EXERCISE INSTRUCTIONS:
All lines that hold the string "center" should be copied. Find them in the listing below.

---*---

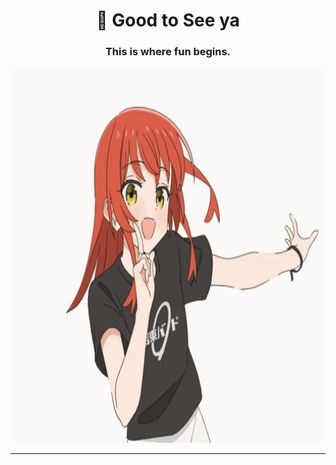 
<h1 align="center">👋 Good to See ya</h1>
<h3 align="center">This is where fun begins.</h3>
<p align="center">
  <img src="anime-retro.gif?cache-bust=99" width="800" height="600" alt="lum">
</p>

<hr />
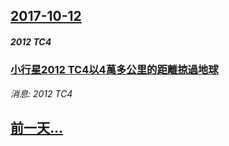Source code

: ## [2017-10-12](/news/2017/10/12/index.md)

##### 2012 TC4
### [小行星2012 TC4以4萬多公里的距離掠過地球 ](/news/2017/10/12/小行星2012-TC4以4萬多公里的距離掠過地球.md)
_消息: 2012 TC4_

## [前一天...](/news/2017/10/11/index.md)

---*---

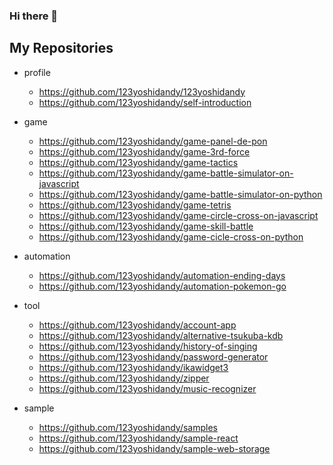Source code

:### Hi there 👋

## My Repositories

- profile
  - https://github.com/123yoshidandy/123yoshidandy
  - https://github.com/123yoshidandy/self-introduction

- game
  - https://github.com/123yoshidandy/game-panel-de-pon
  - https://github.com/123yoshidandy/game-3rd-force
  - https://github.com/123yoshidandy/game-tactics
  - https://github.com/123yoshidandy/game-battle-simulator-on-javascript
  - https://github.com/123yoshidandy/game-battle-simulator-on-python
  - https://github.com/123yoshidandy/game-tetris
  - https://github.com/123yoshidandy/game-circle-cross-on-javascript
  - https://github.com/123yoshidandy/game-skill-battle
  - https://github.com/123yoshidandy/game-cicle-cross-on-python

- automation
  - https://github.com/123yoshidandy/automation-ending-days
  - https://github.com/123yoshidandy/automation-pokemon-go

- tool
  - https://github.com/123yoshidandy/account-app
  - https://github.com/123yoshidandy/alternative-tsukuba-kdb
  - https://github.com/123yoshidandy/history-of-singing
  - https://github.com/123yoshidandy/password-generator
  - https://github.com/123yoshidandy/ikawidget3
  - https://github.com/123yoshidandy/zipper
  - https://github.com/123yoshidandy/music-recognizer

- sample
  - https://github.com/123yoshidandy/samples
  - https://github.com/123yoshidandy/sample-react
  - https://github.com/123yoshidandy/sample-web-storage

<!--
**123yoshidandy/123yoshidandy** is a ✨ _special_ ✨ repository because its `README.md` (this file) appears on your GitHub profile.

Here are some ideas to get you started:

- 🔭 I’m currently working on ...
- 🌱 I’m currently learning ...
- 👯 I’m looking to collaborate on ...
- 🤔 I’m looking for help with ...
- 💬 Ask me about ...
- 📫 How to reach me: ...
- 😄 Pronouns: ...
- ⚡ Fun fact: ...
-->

---*---

WRITTEN REPLY:
<h1 align="center">👋 Good to See ya</h1>
<h3 align="center">This is where fun begins.</h3>
<p align="center">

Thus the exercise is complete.